Duplicate Record Exception Transformation Overview
Duplicate Record Exception Transformation Overview
The Duplicate Record Exception transformation is an active transformation that reads the output of a data quality process and identifies duplicate records that require manual review. The Duplicate Record Exception transformation is a multiple-group transformation.
The Duplicate Record Exception transformation receives input from another transformation or from a data object in another mapping. The input to the Exception transformation must contain a numeric match score that the transformation can use to determine if the record is a duplicate. Set an upper and lower match score threshold in the Duplicate Record Exception transformation.
The Duplicate Record Exception transformation performs one of the following actions:
If the match score is greater than or equal to the upper threshold, the transformation treats the record as a duplicate and writes it to a database target.
If the match score is less than the upper threshold and greater than the lower threshold the transformation treats the record as a possible duplicate and writes it to a the record to a different target for manual review. If the record belongs to a cluster, the transformation writes all records in the cluster to the target.
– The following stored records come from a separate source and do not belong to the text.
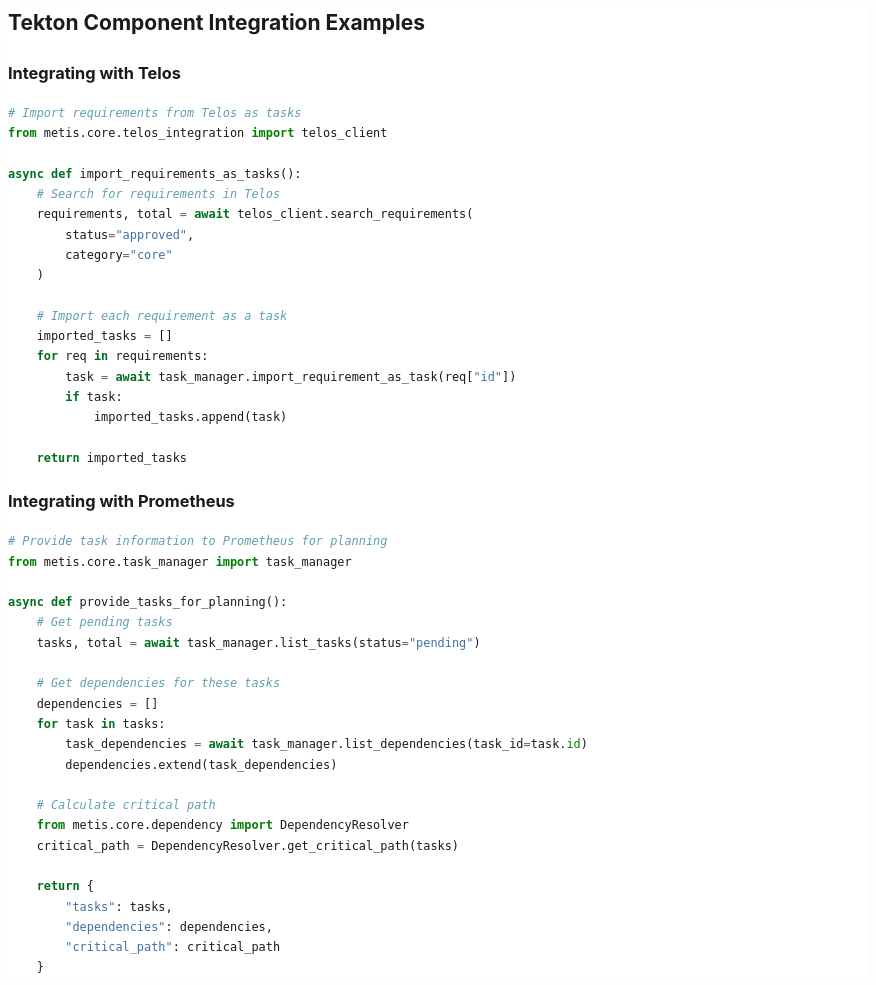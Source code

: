 ## Tekton Component Integration Examples

### Integrating with Telos

```python
# Import requirements from Telos as tasks
from metis.core.telos_integration import telos_client

async def import_requirements_as_tasks():
    # Search for requirements in Telos
    requirements, total = await telos_client.search_requirements(
        status="approved",
        category="core"
    )
    
    # Import each requirement as a task
    imported_tasks = []
    for req in requirements:
        task = await task_manager.import_requirement_as_task(req["id"])
        if task:
            imported_tasks.append(task)
    
    return imported_tasks
```

### Integrating with Prometheus

```python
# Provide task information to Prometheus for planning
from metis.core.task_manager import task_manager

async def provide_tasks_for_planning():
    # Get pending tasks
    tasks, total = await task_manager.list_tasks(status="pending")
    
    # Get dependencies for these tasks
    dependencies = []
    for task in tasks:
        task_dependencies = await task_manager.list_dependencies(task_id=task.id)
        dependencies.extend(task_dependencies)
    
    # Calculate critical path
    from metis.core.dependency import DependencyResolver
    critical_path = DependencyResolver.get_critical_path(tasks)
    
    return {
        "tasks": tasks,
        "dependencies": dependencies,
        "critical_path": critical_path
    }
```
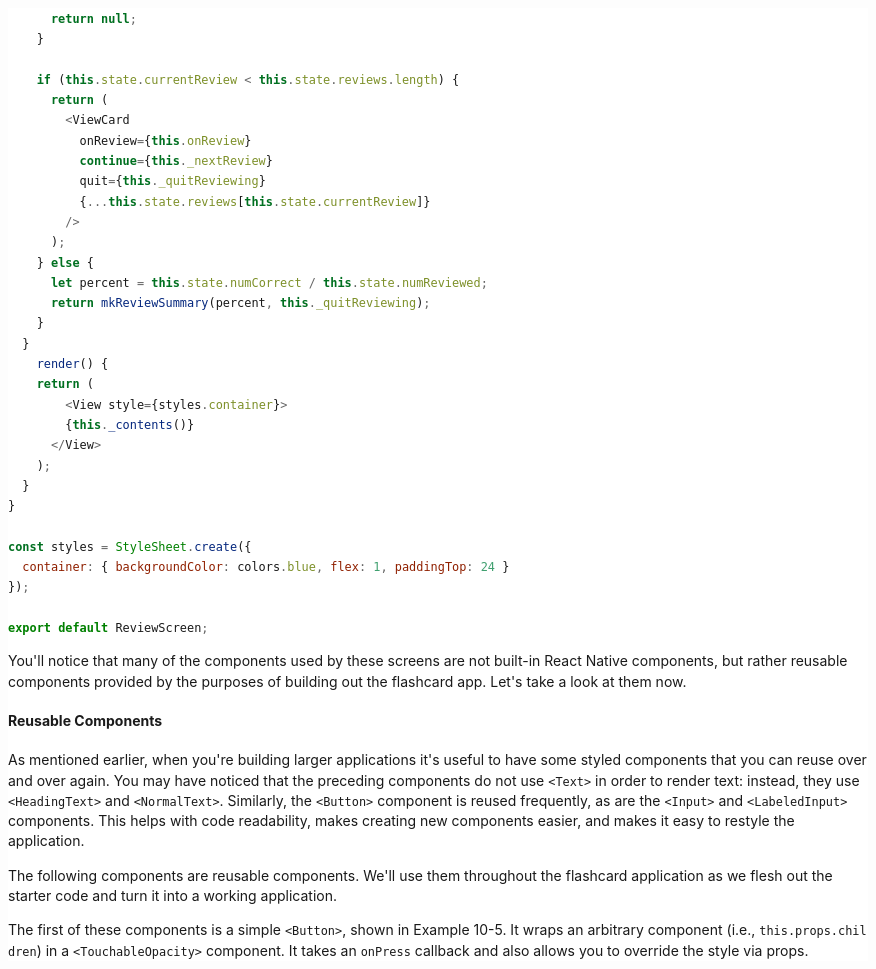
 ```javascript
      return null;
    }
    
    if (this.state.currentReview < this.state.reviews.length) {
      return (
      	<ViewCard
          onReview={this.onReview}
          continue={this._nextReview}
          quit={this._quitReviewing}
          {...this.state.reviews[this.state.currentReview]}
        />
      );
    } else {
      let percent = this.state.numCorrect / this.state.numReviewed;
      return mkReviewSummary(percent, this._quitReviewing);
    }
  }
	render() {
    return (
    	<View style={styles.container}>
        {this._contents()}
      </View>
    );
  }
}

const styles = StyleSheet.create({
  container: { backgroundColor: colors.blue, flex: 1, paddingTop: 24 }
});

export default ReviewScreen;
```

You'll notice that many of the components used by these screens are not built-in React Native components, but rather reusable components provided by the purposes of building out the flashcard app. Let's take a look at them now.

#### Reusable Components

As mentioned earlier, when you're building larger applications it's useful to have some styled components that you can reuse over and over again. You may have noticed that the preceding components do not use `<Text>` in order to render text: instead, they use `<HeadingText>` and `<NormalText>`. Similarly, the `<Button>` component is reused frequently, as are the `<Input>` and `<LabeledInput>` components. This helps with code readability, makes creating new components easier, and makes it easy to restyle the application.

The following components are reusable components. We'll use them throughout the flashcard application as we flesh out the starter code and turn it into a working application. 

The first of these components is a simple `<Button>`, shown in Example 10-5. It wraps an arbitrary component (i.e., `this.props.children`) in a `<TouchableOpacity>` component. It takes an `onPress` callback and also allows you to override the style via props. 

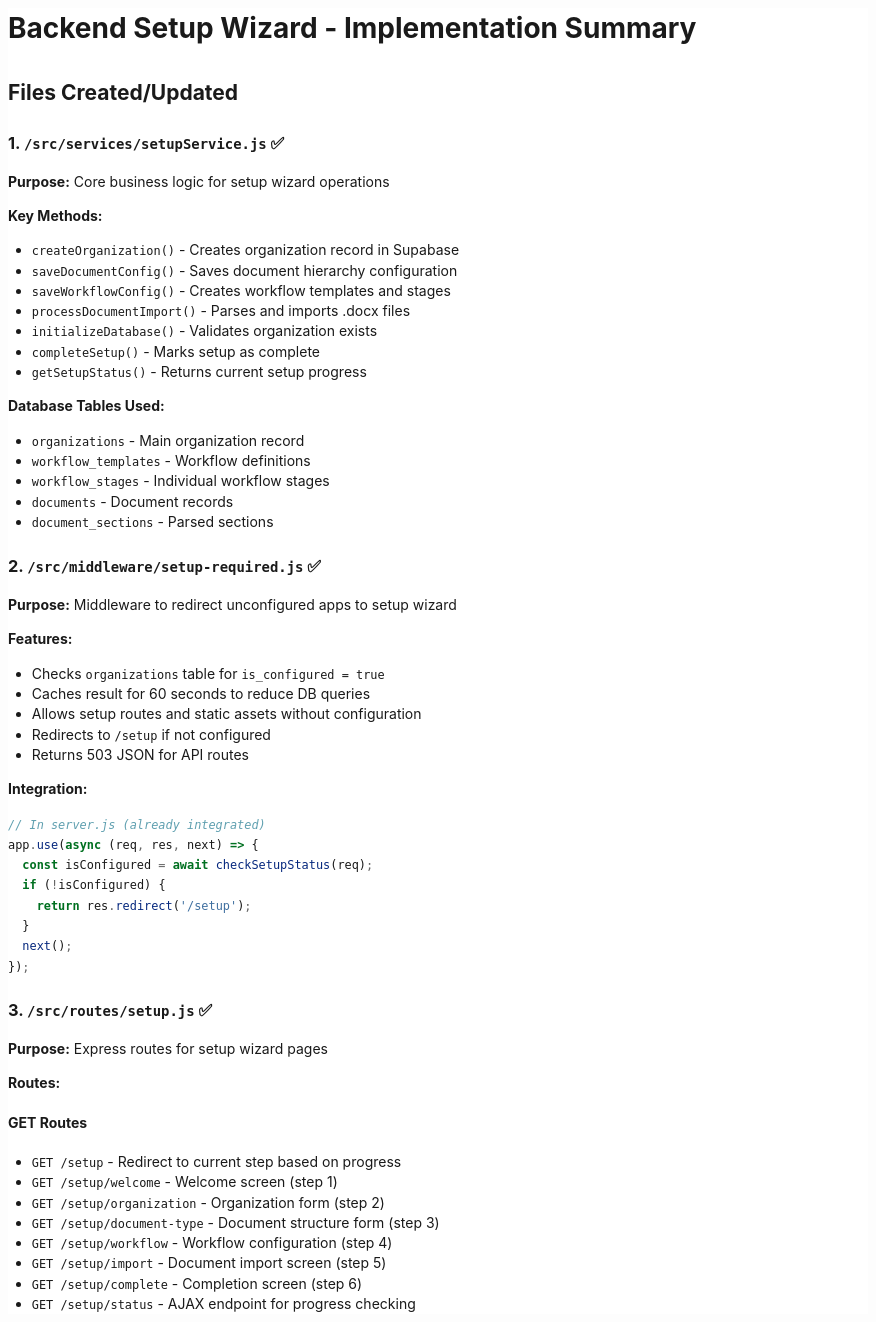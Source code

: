 # Backend Setup Wizard - Implementation Summary

## Files Created/Updated

### 1. `/src/services/setupService.js` ✅
**Purpose:** Core business logic for setup wizard operations

**Key Methods:**
- `createOrganization()` - Creates organization record in Supabase
- `saveDocumentConfig()` - Saves document hierarchy configuration  
- `saveWorkflowConfig()` - Creates workflow templates and stages
- `processDocumentImport()` - Parses and imports .docx files
- `initializeDatabase()` - Validates organization exists
- `completeSetup()` - Marks setup as complete
- `getSetupStatus()` - Returns current setup progress

**Database Tables Used:**
- `organizations` - Main organization record
- `workflow_templates` - Workflow definitions
- `workflow_stages` - Individual workflow stages
- `documents` - Document records
- `document_sections` - Parsed sections

### 2. `/src/middleware/setup-required.js` ✅
**Purpose:** Middleware to redirect unconfigured apps to setup wizard

**Features:**
- Checks `organizations` table for `is_configured = true`
- Caches result for 60 seconds to reduce DB queries
- Allows setup routes and static assets without configuration
- Redirects to `/setup` if not configured
- Returns 503 JSON for API routes

**Integration:**
```javascript
// In server.js (already integrated)
app.use(async (req, res, next) => {
  const isConfigured = await checkSetupStatus(req);
  if (!isConfigured) {
    return res.redirect('/setup');
  }
  next();
});
```

### 3. `/src/routes/setup.js` ✅
**Purpose:** Express routes for setup wizard pages

**Routes:**

#### GET Routes
- `GET /setup` - Redirect to current step based on progress
- `GET /setup/welcome` - Welcome screen (step 1)
- `GET /setup/organization` - Organization form (step 2)
- `GET /setup/document-type` - Document structure form (step 3)
- `GET /setup/workflow` - Workflow configuration (step 4)
- `GET /setup/import` - Document import screen (step 5)
- `GET /setup/complete` - Completion screen (step 6)
- `GET /setup/status` - AJAX endpoint for progress checking
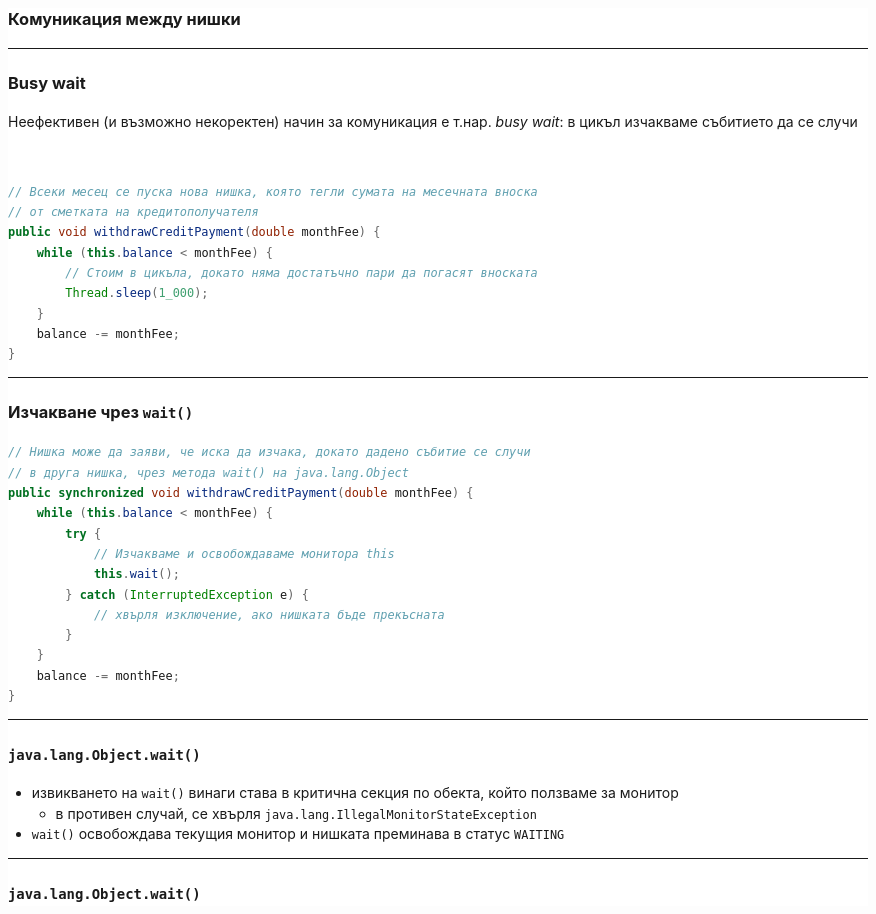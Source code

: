 
### Комуникация между нишки

---

### Busy wait

Неефективен (и възможно некоректен) начин за комуникация е т.нар. *busy wait*: в цикъл изчакваме събитието да се случи

<br>

```java
// Всеки месец се пуска нова нишка, която тегли сумата на месечната вноска
// от сметката на кредитополучателя
public void withdrawCreditPayment(double monthFee) {
    while (this.balance < monthFee) {
        // Стоим в цикъла, докато няма достатъчно пари да погасят вноската
        Thread.sleep(1_000);
    }
    balance -= monthFee;
}
```

---

### Изчакване чрез `wait()`

```java
// Нишка може да заяви, че иска да изчака, докато дадено събитие се случи
// в друга нишка, чрез метода wait() на java.lang.Object
public synchronized void withdrawCreditPayment(double monthFee) {
    while (this.balance < monthFee) {
        try {
            // Изчакваме и освобождаваме монитора this
            this.wait();
        } catch (InterruptedException e) {
            // хвърля изключение, ако нишката бъде прекъсната
        }
    }
    balance -= monthFee;
}
```

---

### `java.lang.Object.wait()`

- извикването на `wait()` винаги става в критична секция по обекта, който ползваме за монитор
    - в противен случай, се хвърля `java.lang.IllegalMonitorStateException`
- `wait()` освобождава текущия монитор и нишката преминава в статус `WAITING`

---

### `java.lang.Object.wait()`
When a cluster has any match score less than the lower threshold, all records in the cluster go to the unique records output group. Clusters of size 1 are routed to the unique group, regardless of match score. By default, the Exception transformation does not write unique records to a target. You can configure the transformation to return the unique records.
If any match score in a cluster is not in the range 0 - 100, the Exception transformation ignores all rows in the cluster. The Data Integration Service logs a message that includes the clusterID.